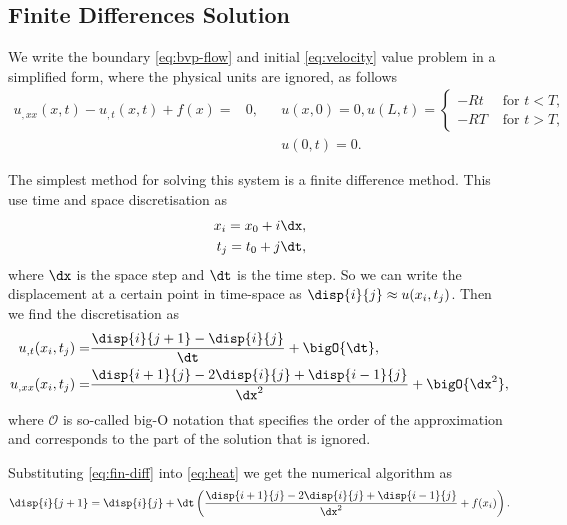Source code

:\documentclass[twoside,a4paper,12pt]{article}
\begin{document}
\subsection{Finite Differences Solution}

We write the boundary \eqref{eq:bvp-flow} and initial
\eqref{eq:velocity} value problem in a simplified form, where the
physical units are ignored, as follows
%
\begin{align}
  \label{eq:heat}
  u_{,xx}(x,t) - u_{,t}(x,t) + f(x) 
  =& 0 ,        &&u(x,0) = 0, u(L,t) =
            \begin{cases}
              -Rt &\text{ for } t < T,\\
              -RT &\text{ for } t > T,
            \end{cases}\\\nonumber
 &&& u(0,t) = 0.
\end{align}

The simplest method for solving this system is a finite difference
method. This use time and space discretisation as
%
\begin{subequations}
  \begin{align}
    x_i = x_0 + i\dx,\\
    t_j = t_0 + j\dt,
  \end{align} \label{eq:discr}
\end{subequations}
%
where $\dx$ is the space step and $\dt$ is the time step.  So we can
write the displacement at a certain point in time-space as
$\disp{i}{j} \approx u(x_i,t_j)$. Then we find the discretisation as
%
\begin{subequations}
  \begin{align}
    u_{,t}(x_i,t_j)  =& \frac{\disp{i}{j+1} - \disp{i}{j}}{\dt} + \bigO{\dt}, \\
    u_{,xx}(x_i,t_j) =& \frac{\disp{i+1}{j} - 2\disp{i}{j} + \disp{i-1}{j}}{\dx^2} + \bigO{\dx^2},
  \end{align}\label{eq:fin-diff}
\end{subequations}
%
where $\mathcal{O}$ is so-called big-O notation that specifies the
order of the approximation and corresponds to the part of the solution
that is ignored.

Substituting \eqref{eq:fin-diff} into \eqref{eq:heat} we get the
numerical algorithm as
%
\begin{align}
\disp{i}{j+1}  =   \disp{i}{j} + \dt\left(\frac{\disp{i+1}{j} - 2\disp{i}{j} + \disp{i-1}{j}}{\dx^2}   + f(x_i) \right). \label{eq:findiff-alg}
\end{align}
\end{document}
● ● ● ● ●
Scan the lines above for "x_i = x_0 + i\dx,\\" and for "write the displacement". Repeat exactly the line holding each of them and every line in between.

Result below
    x_i = x_0 + i\dx,\\
    t_j = t_0 + j\dt,
  \end{align} \label{eq:discr}
\end{subequations}
%
where $\dx$ is the space step and $\dt$ is the time step.  So we can
write the displacement at a certain point in time-space as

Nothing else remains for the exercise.